As much as this is good advice, folding phones with problems like this seem a bit beyond the usual year 1 cautionary tales. These seem like the kind of design issues that should be ironed out in the early days of product design. Some elements of these phones (like the way the screen can be physically separated from the rest of the device, easily and accidentally) should have been killed at the conceptual stage.
Why are these companies fucking up their brand image like this?
Phones right now are near-identical super-competent black slabs. They look the same, work the same, last for years, and increasingly the only reason to pay for an expensive phone is as a pointless status symbol. Samsung are already looking at declining sales as people upgrade less frequently, but they also have to worry about the possibility that people will start figuring out that they can buy mid-end (non-Samsung) devices for a whole lot less than a new Galaxy flagship phone, and struggle to see a performance difference even side-by-side.
That's also the reason for curved glass displays, the race to remove the bezels, and why this year's phones have half a dozen cameras and sensors on the back in a big clump.

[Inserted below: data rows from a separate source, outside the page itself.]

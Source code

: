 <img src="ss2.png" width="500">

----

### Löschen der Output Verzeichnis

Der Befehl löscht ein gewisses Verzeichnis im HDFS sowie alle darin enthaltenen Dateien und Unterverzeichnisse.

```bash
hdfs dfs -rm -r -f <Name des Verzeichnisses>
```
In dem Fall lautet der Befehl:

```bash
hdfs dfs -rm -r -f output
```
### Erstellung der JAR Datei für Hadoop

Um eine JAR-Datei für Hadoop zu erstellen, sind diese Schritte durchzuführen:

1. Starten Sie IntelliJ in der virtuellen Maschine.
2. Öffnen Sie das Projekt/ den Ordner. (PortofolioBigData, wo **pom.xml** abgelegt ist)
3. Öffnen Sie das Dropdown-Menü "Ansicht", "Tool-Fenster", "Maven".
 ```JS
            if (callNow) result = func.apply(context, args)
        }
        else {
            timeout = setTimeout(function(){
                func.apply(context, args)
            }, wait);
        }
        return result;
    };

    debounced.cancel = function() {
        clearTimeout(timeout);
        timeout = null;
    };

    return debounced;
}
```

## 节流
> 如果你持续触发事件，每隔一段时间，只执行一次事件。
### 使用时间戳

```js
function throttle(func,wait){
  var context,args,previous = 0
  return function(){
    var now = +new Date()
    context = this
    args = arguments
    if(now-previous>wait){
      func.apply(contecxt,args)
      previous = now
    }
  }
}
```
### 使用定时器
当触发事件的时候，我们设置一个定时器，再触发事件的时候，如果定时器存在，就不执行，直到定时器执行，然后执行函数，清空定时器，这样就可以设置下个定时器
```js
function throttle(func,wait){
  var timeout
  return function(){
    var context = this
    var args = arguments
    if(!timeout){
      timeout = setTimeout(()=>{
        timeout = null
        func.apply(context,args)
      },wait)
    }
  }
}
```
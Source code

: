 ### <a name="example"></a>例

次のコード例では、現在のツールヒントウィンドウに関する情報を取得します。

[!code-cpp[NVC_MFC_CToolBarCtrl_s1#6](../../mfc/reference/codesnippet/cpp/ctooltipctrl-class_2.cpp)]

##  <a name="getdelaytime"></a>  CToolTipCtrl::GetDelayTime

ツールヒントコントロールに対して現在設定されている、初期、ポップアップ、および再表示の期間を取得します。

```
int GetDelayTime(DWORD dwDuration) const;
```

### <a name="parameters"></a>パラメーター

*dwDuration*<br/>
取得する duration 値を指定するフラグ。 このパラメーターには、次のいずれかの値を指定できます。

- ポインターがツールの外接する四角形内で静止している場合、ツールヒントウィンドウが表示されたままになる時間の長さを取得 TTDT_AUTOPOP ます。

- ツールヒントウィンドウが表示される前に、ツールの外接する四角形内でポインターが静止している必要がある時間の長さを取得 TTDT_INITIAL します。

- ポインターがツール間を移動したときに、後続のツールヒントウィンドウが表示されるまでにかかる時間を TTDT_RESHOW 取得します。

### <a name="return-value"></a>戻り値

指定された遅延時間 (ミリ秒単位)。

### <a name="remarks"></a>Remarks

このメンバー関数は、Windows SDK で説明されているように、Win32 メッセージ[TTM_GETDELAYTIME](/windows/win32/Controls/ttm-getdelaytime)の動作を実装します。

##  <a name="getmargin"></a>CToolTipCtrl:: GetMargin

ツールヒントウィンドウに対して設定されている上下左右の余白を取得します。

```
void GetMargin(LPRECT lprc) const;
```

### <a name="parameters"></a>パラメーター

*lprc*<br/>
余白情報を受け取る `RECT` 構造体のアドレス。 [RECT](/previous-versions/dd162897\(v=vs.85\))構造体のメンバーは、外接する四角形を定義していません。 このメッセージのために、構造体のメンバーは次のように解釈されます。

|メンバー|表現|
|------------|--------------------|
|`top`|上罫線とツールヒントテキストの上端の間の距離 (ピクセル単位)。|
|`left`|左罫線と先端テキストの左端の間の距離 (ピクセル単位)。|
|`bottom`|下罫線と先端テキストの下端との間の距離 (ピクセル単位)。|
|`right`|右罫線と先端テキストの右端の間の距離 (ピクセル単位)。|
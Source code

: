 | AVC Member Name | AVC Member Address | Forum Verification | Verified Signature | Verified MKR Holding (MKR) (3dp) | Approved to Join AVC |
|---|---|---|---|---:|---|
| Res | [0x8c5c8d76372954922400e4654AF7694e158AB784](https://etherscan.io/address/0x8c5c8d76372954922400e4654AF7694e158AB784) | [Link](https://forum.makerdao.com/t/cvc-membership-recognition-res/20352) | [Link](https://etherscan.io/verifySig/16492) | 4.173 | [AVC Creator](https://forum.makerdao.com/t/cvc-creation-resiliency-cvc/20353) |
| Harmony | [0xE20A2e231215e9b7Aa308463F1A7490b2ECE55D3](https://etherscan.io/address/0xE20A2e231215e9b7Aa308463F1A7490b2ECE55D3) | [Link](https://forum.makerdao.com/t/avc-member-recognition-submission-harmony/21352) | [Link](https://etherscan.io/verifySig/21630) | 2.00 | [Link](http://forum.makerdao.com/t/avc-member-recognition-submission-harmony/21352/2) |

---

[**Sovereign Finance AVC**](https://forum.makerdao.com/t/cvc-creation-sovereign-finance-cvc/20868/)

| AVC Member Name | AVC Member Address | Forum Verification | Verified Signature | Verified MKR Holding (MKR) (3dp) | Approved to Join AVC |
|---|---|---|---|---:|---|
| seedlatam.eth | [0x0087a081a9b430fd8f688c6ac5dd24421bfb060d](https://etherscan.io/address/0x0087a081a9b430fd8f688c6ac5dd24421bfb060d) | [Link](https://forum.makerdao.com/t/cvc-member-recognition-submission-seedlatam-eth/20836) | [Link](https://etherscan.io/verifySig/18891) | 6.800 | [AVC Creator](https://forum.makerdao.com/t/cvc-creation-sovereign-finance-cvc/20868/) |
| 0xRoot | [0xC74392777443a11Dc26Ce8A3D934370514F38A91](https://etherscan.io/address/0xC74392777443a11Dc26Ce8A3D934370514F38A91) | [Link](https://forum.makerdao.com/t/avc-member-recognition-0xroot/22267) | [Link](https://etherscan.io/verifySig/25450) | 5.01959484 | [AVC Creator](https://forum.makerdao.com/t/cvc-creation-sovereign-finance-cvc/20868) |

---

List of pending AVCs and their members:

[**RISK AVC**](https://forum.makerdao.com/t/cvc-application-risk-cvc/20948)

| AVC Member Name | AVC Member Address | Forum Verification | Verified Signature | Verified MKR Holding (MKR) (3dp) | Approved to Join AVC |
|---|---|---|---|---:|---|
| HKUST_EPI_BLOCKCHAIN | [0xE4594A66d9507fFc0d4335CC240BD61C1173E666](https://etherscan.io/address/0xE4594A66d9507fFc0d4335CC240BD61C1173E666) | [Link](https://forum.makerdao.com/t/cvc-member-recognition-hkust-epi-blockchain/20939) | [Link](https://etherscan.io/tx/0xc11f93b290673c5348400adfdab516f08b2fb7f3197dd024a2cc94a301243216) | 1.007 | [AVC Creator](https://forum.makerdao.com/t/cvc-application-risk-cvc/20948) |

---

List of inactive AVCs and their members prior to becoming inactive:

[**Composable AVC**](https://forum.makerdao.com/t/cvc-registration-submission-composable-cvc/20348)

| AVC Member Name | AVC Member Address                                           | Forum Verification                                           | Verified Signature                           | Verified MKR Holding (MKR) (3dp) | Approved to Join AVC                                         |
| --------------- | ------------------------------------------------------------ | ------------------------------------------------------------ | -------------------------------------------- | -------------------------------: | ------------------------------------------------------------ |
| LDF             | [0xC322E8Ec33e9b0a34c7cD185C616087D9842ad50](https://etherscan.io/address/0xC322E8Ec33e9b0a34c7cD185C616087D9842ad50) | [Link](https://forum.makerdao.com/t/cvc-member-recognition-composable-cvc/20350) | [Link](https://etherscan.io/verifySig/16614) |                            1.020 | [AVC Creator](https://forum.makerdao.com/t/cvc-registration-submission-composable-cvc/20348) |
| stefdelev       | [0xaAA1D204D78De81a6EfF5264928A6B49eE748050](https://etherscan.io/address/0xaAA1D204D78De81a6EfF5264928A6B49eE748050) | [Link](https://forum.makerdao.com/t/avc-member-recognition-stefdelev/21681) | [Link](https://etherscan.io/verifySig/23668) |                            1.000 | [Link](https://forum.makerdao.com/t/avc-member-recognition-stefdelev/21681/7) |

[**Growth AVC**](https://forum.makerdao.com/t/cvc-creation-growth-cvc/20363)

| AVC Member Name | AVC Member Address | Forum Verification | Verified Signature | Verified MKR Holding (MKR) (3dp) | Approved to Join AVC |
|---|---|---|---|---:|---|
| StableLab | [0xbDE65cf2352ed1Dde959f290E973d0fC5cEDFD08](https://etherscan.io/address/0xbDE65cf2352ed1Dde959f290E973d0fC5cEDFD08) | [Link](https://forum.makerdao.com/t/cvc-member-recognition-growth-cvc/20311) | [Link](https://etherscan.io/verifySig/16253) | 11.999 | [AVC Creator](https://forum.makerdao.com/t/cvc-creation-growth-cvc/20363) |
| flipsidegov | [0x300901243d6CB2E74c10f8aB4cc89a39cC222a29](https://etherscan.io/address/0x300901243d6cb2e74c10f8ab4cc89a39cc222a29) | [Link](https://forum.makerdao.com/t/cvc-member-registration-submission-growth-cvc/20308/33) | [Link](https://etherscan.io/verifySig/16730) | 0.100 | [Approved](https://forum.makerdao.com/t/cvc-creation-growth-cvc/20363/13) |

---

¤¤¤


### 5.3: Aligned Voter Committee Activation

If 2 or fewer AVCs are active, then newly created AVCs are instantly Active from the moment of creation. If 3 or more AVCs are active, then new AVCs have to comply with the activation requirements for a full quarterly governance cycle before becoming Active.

It's also part of the drive towards 5G and 120Hz+ screens. Phone companies just want anything at all that differentiates their phones from the others, and folding phones are an instantly noticeable differentiator.
Even if the phone display has no issues it's a $1400 phone that is competitive with $300 regular smartphones
Yeah, that's another really silly aspect. It's so far above flagship prices and so far below flagship specs. Unless someone values the flip feature as being worth well over a thousand Euro all by itself, there's a giant pile of better phones.